In the late 1880s, Edison turned his attention to recording moving images and in 1888 described a device which would "do for the eye what the phonograph does for the ear".
He appointed one of his chief electrical engineers (and accomplished photographer), William Kennedy Laurie Dickson as head of the project. At their research facility in Menlo Park NJ, the Edison Company spent two years experimenting with film, lenses and the mechanics of film transport before developing a device which successfully recorded and replayed movement. Named the Kinetoscope, it was a peep show viewer which allowed a single viewer to see a 30 - 60 second loop of film.

The Kinetoscope
On the 20th of May 1891, Edison unveiled the Kinetoscope to a large group attending a convention of the Federation of Womens Clubs. The subject of the film was Dickson himself bowing, smiling and taking off his hat.
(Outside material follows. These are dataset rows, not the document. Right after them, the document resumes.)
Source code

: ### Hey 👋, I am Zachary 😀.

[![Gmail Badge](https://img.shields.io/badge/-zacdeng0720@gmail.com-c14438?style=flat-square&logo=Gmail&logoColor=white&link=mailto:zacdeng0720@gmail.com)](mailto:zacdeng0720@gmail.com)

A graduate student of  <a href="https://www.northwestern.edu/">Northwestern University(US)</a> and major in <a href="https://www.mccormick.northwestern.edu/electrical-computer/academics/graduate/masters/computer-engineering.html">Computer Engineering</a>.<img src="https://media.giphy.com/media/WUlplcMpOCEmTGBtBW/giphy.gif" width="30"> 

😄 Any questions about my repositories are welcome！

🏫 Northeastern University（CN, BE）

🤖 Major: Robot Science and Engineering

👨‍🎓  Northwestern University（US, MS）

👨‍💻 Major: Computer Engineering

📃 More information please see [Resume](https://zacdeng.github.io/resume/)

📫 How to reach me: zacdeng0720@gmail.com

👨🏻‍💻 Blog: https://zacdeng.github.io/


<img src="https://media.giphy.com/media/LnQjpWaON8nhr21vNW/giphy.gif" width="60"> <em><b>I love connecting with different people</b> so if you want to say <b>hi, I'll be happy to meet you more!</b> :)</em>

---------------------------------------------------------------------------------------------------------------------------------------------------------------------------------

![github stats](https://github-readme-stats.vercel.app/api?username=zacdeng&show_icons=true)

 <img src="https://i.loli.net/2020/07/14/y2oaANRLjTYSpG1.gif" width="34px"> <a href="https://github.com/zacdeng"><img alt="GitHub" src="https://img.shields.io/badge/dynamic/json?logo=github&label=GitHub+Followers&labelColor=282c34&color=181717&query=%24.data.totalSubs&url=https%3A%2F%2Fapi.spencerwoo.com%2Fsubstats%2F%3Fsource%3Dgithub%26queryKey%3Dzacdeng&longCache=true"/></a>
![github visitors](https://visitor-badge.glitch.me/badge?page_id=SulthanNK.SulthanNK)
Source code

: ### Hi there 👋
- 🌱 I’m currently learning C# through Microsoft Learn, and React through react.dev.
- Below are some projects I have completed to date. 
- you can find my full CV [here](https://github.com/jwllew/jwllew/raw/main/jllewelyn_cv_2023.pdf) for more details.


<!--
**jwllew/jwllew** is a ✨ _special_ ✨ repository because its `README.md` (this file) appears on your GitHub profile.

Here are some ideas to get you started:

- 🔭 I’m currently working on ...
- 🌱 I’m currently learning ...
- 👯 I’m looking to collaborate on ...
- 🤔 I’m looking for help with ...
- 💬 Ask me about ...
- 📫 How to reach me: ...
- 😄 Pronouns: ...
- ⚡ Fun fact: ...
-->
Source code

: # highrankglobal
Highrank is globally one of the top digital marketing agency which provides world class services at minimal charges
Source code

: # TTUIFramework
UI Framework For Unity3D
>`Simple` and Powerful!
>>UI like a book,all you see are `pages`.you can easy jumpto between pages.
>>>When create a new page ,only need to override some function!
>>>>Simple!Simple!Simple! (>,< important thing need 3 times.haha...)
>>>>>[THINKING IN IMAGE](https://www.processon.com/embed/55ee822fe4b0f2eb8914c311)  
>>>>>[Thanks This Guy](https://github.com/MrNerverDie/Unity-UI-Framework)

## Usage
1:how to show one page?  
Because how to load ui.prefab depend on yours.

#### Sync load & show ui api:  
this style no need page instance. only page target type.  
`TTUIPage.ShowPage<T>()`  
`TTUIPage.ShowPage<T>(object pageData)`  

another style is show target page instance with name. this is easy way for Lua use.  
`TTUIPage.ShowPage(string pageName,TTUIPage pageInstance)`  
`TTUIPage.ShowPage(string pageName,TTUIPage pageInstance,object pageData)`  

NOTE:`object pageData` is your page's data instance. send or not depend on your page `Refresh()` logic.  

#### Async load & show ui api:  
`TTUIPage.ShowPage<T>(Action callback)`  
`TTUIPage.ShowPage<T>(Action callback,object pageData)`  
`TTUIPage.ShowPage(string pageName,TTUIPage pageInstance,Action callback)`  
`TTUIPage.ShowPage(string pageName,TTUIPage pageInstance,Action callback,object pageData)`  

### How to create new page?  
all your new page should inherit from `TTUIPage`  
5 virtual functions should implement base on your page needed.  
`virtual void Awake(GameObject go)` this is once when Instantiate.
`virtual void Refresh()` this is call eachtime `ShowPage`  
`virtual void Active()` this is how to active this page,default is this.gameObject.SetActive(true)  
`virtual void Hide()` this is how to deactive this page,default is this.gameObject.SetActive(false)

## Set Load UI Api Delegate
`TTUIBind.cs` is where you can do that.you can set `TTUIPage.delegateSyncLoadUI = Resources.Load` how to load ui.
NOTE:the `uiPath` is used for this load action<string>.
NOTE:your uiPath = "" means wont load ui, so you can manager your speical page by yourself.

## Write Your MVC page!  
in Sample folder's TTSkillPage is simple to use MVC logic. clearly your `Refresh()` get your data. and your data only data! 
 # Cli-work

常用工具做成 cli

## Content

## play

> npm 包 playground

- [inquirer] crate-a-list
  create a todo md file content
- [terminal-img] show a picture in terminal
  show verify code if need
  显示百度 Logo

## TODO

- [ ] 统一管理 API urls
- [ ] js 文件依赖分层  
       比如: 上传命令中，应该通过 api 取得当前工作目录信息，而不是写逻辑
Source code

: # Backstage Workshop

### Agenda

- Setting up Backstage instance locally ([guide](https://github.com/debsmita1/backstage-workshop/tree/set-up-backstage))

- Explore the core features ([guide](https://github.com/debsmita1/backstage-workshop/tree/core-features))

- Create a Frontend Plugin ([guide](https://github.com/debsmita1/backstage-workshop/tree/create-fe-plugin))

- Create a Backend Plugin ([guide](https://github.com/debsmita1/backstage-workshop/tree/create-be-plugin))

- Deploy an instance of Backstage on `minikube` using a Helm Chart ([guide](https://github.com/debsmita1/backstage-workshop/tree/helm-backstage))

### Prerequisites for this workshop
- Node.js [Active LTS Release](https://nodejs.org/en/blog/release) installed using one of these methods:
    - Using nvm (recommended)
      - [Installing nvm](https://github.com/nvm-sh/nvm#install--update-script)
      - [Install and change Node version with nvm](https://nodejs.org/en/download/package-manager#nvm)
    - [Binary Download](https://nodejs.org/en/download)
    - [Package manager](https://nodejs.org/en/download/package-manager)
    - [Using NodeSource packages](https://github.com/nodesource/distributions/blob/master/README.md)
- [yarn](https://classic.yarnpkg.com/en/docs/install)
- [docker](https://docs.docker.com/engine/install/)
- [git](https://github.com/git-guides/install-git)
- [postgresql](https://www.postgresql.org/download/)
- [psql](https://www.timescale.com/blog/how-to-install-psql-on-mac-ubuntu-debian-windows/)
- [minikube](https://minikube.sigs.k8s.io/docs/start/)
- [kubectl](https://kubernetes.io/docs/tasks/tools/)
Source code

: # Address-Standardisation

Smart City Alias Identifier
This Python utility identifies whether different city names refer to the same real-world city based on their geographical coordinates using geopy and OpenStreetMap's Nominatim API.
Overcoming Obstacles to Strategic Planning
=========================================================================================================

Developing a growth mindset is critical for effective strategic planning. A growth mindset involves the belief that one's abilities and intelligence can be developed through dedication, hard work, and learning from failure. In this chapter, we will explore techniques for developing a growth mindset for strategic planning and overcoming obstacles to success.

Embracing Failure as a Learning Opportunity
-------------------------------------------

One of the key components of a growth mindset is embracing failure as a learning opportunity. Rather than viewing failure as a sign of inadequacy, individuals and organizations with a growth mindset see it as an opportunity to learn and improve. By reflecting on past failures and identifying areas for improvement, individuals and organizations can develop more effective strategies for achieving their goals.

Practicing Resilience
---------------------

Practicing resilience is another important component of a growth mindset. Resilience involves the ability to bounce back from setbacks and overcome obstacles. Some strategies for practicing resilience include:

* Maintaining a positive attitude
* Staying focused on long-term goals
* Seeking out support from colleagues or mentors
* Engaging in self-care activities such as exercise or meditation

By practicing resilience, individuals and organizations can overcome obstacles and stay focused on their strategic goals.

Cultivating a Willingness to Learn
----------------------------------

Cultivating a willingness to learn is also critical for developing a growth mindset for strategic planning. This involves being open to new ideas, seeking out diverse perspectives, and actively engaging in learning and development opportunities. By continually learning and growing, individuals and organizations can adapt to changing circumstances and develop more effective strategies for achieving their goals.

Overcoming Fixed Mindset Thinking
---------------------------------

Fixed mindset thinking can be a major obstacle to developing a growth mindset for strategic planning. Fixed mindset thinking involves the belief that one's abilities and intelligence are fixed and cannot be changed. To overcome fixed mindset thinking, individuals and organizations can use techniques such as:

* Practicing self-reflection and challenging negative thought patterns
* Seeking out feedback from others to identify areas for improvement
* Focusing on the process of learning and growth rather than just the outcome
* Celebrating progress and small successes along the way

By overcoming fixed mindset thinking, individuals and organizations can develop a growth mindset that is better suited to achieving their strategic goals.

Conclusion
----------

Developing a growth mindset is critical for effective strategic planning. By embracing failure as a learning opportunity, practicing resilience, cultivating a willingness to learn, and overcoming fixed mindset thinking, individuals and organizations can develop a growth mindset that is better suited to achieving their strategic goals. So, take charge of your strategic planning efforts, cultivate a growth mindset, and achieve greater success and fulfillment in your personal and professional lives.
However, Edison and Dickson needed more entertaining films for their machines before they could exploit them commercially.
In 1893, they built America's first movie studio, a large tar covered shack nicknamed The Black Maria, (after its resemblance to the police Paddy Wagons of the time). Ingeniously constructed on a revolving rail and with an opening skylight to maximise on the use of natural light, its stage was to feature excerpts from many of the vaudeville acts which were popular in New York music halls at the time.

The 'Black Maria'
Most of the films during this era were definitely made by men, for men, with boxing and scantily clad burlesque dancers being the most popular.
Many well known dancers were enticed to perform in the Black Maria between 1894 and 1897, among them Loie Fuller, Chrissie Sheridan, Carmencita, Ella Lola and Annabel Whitford. Some of the dance films were painstakingly enhanced by hand-colouring, a task carried out by wives of Edison employees (notably the wife of Edmund Khun).
Commercially, Edison did the same with the Kinetoscope as he did with the Phonograph, by leasing it to special licensed parlours, the first of which opened in New York on April 14th, 1894.
For a short while the Kinetoscope was commercially successful but with the loss of staff (Dickson left in April 1895) and, in particular, developments in Europe, Edison's lead in the motion picture entertainment industry was threatened. The French Lumiere Brothers, Edison's main rival, had the first public screening of a film in a cafe in Paris in December, 1895.